Des historiens au service de la foi, de la patrie et des princes Mamikonian
9C’est ainsi que, enraciné dans le christianisme, le sentiment national se manifeste de manière éclatante dans une série d’œuvres historiques : l’Histoire des Arméniens d’Agathange (l’auteur grec – imaginaire – de l’œuvre), amplifiant la prédication de saint Grégoire et fixant la doctrine de l’Église arménienne, composée vers 451 pour contrer le zoroastrisme14 ; le Bouzandaran – suite du précédent jusqu’au partage de 384-387 – dont le titre se réfère à un « recueil de gestes épiques », combinées vers 470 par un partisan de la maison des Mamikonian, sauveurs de l’Arménie (en tout cas de l’identité arménienne), plus dignes de respect que les Arsacides arméniens, déchus en 42815 ; l’Histoire de l’Arménie, du moine Ghazar de P’arpi, ami de Vahan Mamikonian, le récit couvrant le siècle qui va du partage de 384-387 au rétablissement de l’autonomie consécutive à la victoire arménienne de 484, sur les Perses16 ; une Histoire primitive de l’Arménie, datant des ve-vie siècles, et utilisée postérieurement par Moïse de Khorène (viiie siècle)17; le récit sur la guerre des Vardanank’, dû au moine Yéghichê (Élisée) qui exalte la lutte et le martyre du général Vardan Mamikonian et de ses compagnons en 451, face aux Perses mazdéens venus éradiquer le christianisme de l’Arménie, et présentant les héros d’Awarayr comme de nouveaux Maccabées18.

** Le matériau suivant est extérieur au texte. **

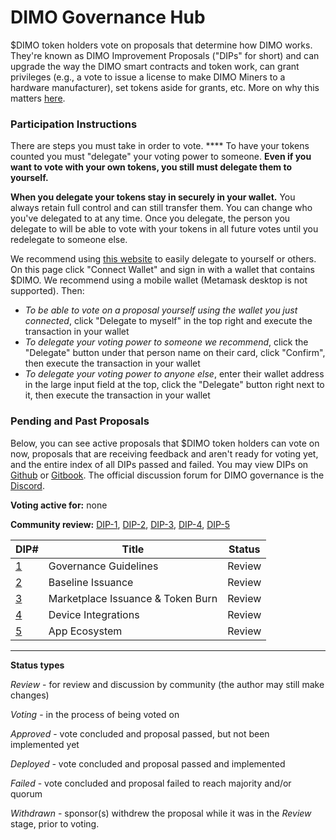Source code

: # DIMO Governance Hub

$DIMO token holders vote on proposals that determine how DIMO works. They're known as DIMO Improvement Proposals ("DIPs" for short) and can upgrade the way the DIMO smart contracts and token work, can grant privileges (e.g., a vote to issue a license to make DIMO Miners to a hardware manufacturer), set tokens aside for grants, etc. More on why this matters [here](https://docs.dimo.zone/overview/dimotoken/user-ownership).

### **Participation Instructions**

There are steps you must take in order to vote. **** To have your tokens counted you must "delegate" your voting power to someone. **Even if you want to vote with your own tokens, you still must delegate them to yourself.**

**When you delegate your tokens stay in securely in your wallet.** You always retain full control and can still transfer them. You can change who you've delegated to at any time. Once you delegate, the person you delegate to will be able to vote with your tokens in all future votes until you redelegate to someone else.

We recommend using [this website](https://delegate.dimo.zone/) to easily delegate to yourself or others. On this page click "Connect Wallet" and sign in with a wallet that contains $DIMO. We recommend using a mobile wallet (Metamask desktop is not supported). Then:

* _To be able to vote on a proposal yourself using the wallet you just connected_, click "Delegate to myself" in the top right and execute the transaction in your wallet
* _To delegate your voting power to someone we recommend_, click the "Delegate" button under that person name on their card, click "Confirm", then execute the transaction in your wallet
* _To delegate your voting power to anyone else_, enter their wallet address in the large input field at the top, click the "Delegate" button right next to it, then execute the transaction in your wallet

### Pending and Past Proposals

Below, you can see active proposals that $DIMO token holders can vote on now, proposals that are receiving feedback and aren't ready for voting yet, and the entire index of all DIPs passed and failed. You may view DIPs on [Github](https://github.com/DIMO-Network/DIP) or [Gitbook](https://docs.dimo.zone/dips). The official discussion forum for DIMO governance is the [Discord](https://chat.dimo.zone).

**Voting active for:** none

**Community review:** [DIP-1](dip1.md), [DIP-2](dip2.md), [DIP-3](https://docs.dimo.zone/governance/dip-3-marketplace-issuance-and-token-burn), [DIP-4](dip4.md), [DIP-5](dip5.md)

| DIP#                                                                             | Title                             | Status |
| -------------------------------------------------------------------------------- | --------------------------------- | ------ |
| [1](dip1.md)                                                                     | Governance Guidelines             | Review |
| [2](dip2.md)                                                                     | Baseline Issuance                 | Review |
| [3](https://docs.dimo.zone/governance/dip-3-marketplace-issuance-and-token-burn) | Marketplace Issuance & Token Burn | Review |
| [4](dip4.md)                                                                     | Device Integrations               | Review |
| [5](dip5.md)                                                                     | App Ecosystem                     | Review |

***

**Status types**

_Review_ - for review and discussion by community (the author may still make changes)

_Voting_ - in the process of being voted on

_Approved_ - vote concluded and proposal passed, but not been implemented yet

_Deployed -_ vote concluded and proposal passed and implemented

_Failed_ - vote concluded and proposal failed to reach majority and/or quorum

_Withdrawn_ - sponsor(s) withdrew the proposal while it was in the _Review_ stage, prior to voting.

La persécution antiarménienne des Sassanides au Ve siècle et la réaction des princes
Les tentatives d’iranisation dynastique et de syriacisation ecclésiastique
10Profitant des dissensions croissantes entre les souverains arméniens et les princes, les Sassanides tentèrent de placer sur le trône d’Arménie un rejeton de leur dynastie puis finirent par supprimer, en 428, la royauté arsacide avec l’assentiment des nakharar : au roi fut substitué un marzban (gouverneur de marche) perse d’abord, puis arménien. Ils substituèrent à la dynastie patriarcale issue de saint Grégoire des prélats syriaques, peu suspects de sympathie pour l’Empire byzantin, puis tolérèrent l’élection de patriarches issus du peuple arménien. Peu auparavant, la noblesse arménienne avait vu rétablir son ordre de préséance à la cour sassanide (résidant à Ctésiphon), ce qui promettait à la Persarménie – la partie de l’Arménie sous domination sassanide – un certain degré d’autonomie.

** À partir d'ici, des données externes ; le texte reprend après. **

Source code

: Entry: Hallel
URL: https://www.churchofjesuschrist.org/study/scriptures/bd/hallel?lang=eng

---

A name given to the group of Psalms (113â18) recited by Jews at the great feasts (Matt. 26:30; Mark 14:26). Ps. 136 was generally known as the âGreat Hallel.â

Recherche d’une réaction appropriée à la persécution
11On observe, sous le « roi des rois » Yazdgard (439-457), un durcissement de la politique antiarménienne. Jusqu’alors, le souci avait prévalu, chez les Sassanides, sans attaquer les fondements du christianisme, de favoriser le rapprochement de l’Église arménienne avec les Églises syriaques, dont la foi, parce qu’opposée à celle de l’Empire romain d’Orient, était admise. Entraîné dans d’importantes guerres contre les nomades qui menaçaient, au nord, par le Caucase, et surtout à l’est, à partir de l’Asie centrale, la puissance sassanide, Yazdgard, qui avait mobilisé les nobles arméniens et leurs contingents, fut indisposé – ainsi que la cour sassanide et les mages mazdéens avec lui - par la célébration du culte chrétien, au beau milieu de l’armée perse, par les aumôniers accompagnant les Arméniens19 ; ses efforts pour imposer alors le mazdéisme eurent pour conséquence, lorsqu’ils échouaient, soit des exécutions – comme celle de Garégin, un nakharar qui le contredisait sur la christologie-, soit à l’envoi en première ligne. Yazdgard, en 444, adressa aux peuples tributaires de son empire un édit leur enjoignant de le rejoindre dans la région de Nishapour (province du Khorasan, au nord-est de l’Iran), comme nous en informe Yeghichê20. Il mobilisa, entre autres, en Grande Arménie, des nobles, des hommes libres, des personnes de sang royal ; les Ibères, les Aghouank’, durent également répondre à l’ordre de mobilisation, qui toucha encore les Kurdes et les Goths. « Tous ces peuples étaient fidèles à la seule Église catholique et apostolique21. »
12Les chrétiens ainsi mobilisés « emportèrent avec eux les Livres saints et se firent accompagner par beaucoup de religieux et des prêtres, après avoir réglé les affaires du pays, sans compter sur la vie ». Se conformant aux prescriptions de l’apôtre Paul : « Serviteurs, obéissez à vos maîtres temporels, non point faussement et en apparence, mais de bon cœur, comme si vous serviez Dieu et non pas un homme, car c’est le Seigneur qui vous récompensera de votre labeur », les combattants chrétiens exécutent scrupuleusement les ordres de Yazdgard22. Prévoyant le pire, ces guerriers, selon Yéghichê, témoignèrent de leur foi publiquement : « Ils commencèrent dès lors à pratiquer leur religion en présence de l’armée, à expliquer leur sainte croyance et à chanter à haute voix des psaumes et des cantiques spirituels23. »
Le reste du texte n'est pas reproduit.